Q-talk 143 - Cabin Heat on a Bent Pipe
- Category: Q-Talk Articles
- Published: Monday, 25 October 2010 01:00
- Written by Sanjay Dhall
- Hits: 3371
Building a cabin heat muff to go around a bent exhaust pipe.
by Sanjay Dhall
The exhaust system I have installed on my Q-200 is a 4 x 4 - each cylinder exhausts directly to the outside without any joints or connections to other cylinders. I made this choice as it appeared to be the simplest for me to make by myself, and required the least number of fitting related rework.
During fabrication, I welded on several lugs on the exhaust tubes since I wasn't sure where I would attach the carb or cabin heat muffs. The following pictures show the process of trying to locate and build a cabin heat muff. There is a great deal more effort involved with making the cabin heat muff as compared to the carb heat muff. This extra effort is required since you want to ensure that air from within the engine compartment stays out of the cockpit cabin, whereas carb heat can draw ambient air from the engine compartment.
My first attempt was to locate the cabin heat muff on the straight section and wrap it around both right hand exhaust pipes. The picture above shows a screen door spring wrapped around the pipes and attached to the lugs.
From that I figured out the size of the heat muff, made a cardboard model, and installed it. Unfortunately, this design would have put it too close to the cowling surface for my comfort. No go.

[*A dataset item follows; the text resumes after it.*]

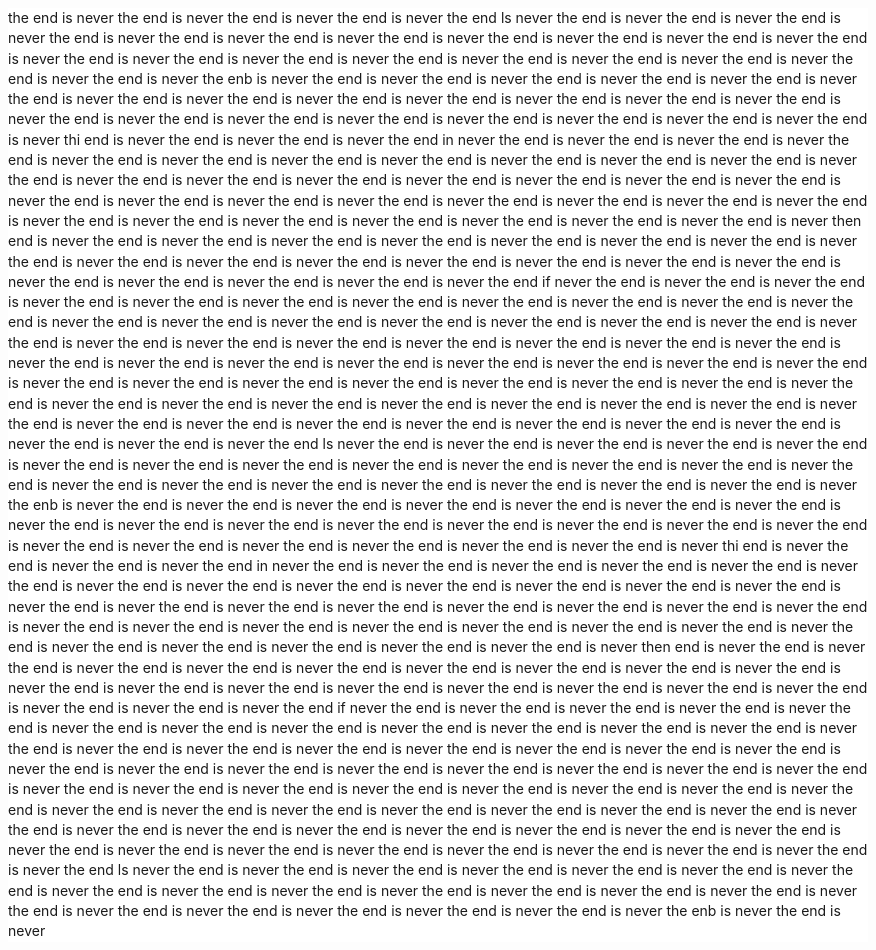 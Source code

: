 the end is never the end is never the end is never the end is never the end ls never the end is never the end is never the end is never the end is never the end is never the end is never the end is never the end is never the end is never the end is never the end is never the end is never the end is never the end is never the end is never the end is never the end is never the end is never the end is never the end is never the enb is never the end is never the end is never the end is never the end is never the end is never the end is never the end is never the end is never the end is never the end is never the end is never the end is never the end is never the end is never the end is never the end is never the end is never the end is never the end is never the end is never the end is never thi end is never the end is never the end is never the end in never the end is never the end is never the end is never the end is never the end is never the end is never the end is never the end is never the end is never the end is never the end is never the end is never the end is never the end is never the end is never the end is never the end is never the end is never the end is never the end is never the end is never the end is never the end is never the end is never the end is never the end is never the end is never the end is never the end is never the end is never the end is never the end is never the end is never the end is never then end is never the end is never the end is never the end is never the end is never the end is never the end is never the end is never the end is never the end is never the end is never the end is never the end is never the end is never the end is never the end is never the end is never the end is never the end is never the end is never the end if never the end is never the end is never the end is never the end is never the end is never the end is never the end is never the end is never the end is never the end is never the end is never the end is never the end is never the end is never the end is never the end is never the end is never the end is never the end is never the end is never the end is never the end is never the end is never the end is never the end is never the end is never the end is never the end is never the end is never the end is never the end is never the end is never the end is never the end is never the end is never the end is never the end is never the end is never the end is never the end is never the end is never the end is never the end is never the end is never the end is never the end is never the end is never the end is never the end is never the end is never the end is never the end is never the end is never the end is never the end is never the end is never the end is never the end is never the end is never the end ls never the end is never the end is never the end is never the end is never the end is never the end is never the end is never the end is never the end is never the end is never the end is never the end is never the end is never the end is never the end is never the end is never the end is never the end is never the end is never the end is never the enb is never the end is never the end is never the end is never the end is never the end is never the end is never the end is never the end is never the end is never the end is never the end is never the end is never the end is never the end is never the end is never the end is never the end is never the end is never the end is never the end is never the end is never thi end is never the end is never the end is never the end in never the end is never the end is never the end is never the end is never the end is never the end is never the end is never the end is never the end is never the end is never the end is never the end is never the end is never the end is never the end is never the end is never the end is never the end is never the end is never the end is never the end is never the end is never the end is never the end is never the end is never the end is never the end is never the end is never the end is never the end is never the end is never the end is never the end is never the end is never then end is never the end is never the end is never the end is never the end is never the end is never the end is never the end is never the end is never the end is never the end is never the end is never the end is never the end is never the end is never the end is never the end is never the end is never the end is never the end is never the end if never the end is never the end is never the end is never the end is never the end is never the end is never the end is never the end is never the end is never the end is never the end is never the end is never the end is never the end is never the end is never the end is never the end is never the end is never the end is never the end is never the end is never the end is never the end is never the end is never the end is never the end is never the end is never the end is never the end is never the end is never the end is never the end is never the end is never the end is never the end is never the end is never the end is never the end is never the end is never the end is never the end is never the end is never the end is never the end is never the end is never the end is never the end is never the end is never the end is never the end is never the end is never the end is never the end is never the end is never the end is never the end is never the end is never the end is never the end is never the end ls never the end is never the end is never the end is never the end is never the end is never the end is never the end is never the end is never the end is never the end is never the end is never the end is never the end is never the end is never the end is never the end is never the end is never the end is never the end is never the end is never the enb is never the end is never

My second attempt was to fabricate a heat muff for a bent section of the exhaust pipe on cylinder #3. As you can see, I made a cardboard template just to get the general shape, but this was not the final shape of blank.
Wheaties - it's the breakfast of champions, and I found a great way to recycle the cardboard box. As you can see, the folded version shows a triangular gap inside elbow.
Above is the final blank made of 0.030" 6061 Aluminum. Note that this has a slightly different shape than the original cardboard template to avoid the triangular gap.
Next it was time to cut and fold. Doing this on a sheet metal brake required some planning.
Then I made the second half. On the other side I was able to use the same template, but all of the bends were reversed.
Then I re-wrapped the screen door spring around the bend in the new location and hooked it on the lugs.
I placed both halves into position, around the exhaust pipe and admired my work for a few minutes.
Then I took everything back off and installed 1-1/4" Aluminum flanges with pop rivets. This created an air inlet and outlet, that I put as far apart as I could to allow for heat transfer.
This is what the two "clam shell" halves looked like when I bolted them together.
To finish up, I attached 1-1/4" scat hose with hose clamps. Then I sealed off any gaps on both ends with 1-1/2" hose clamps.
[Editor's Note: This is a fine looking job Sanjay! We look forward to hearing about your taxi testing!]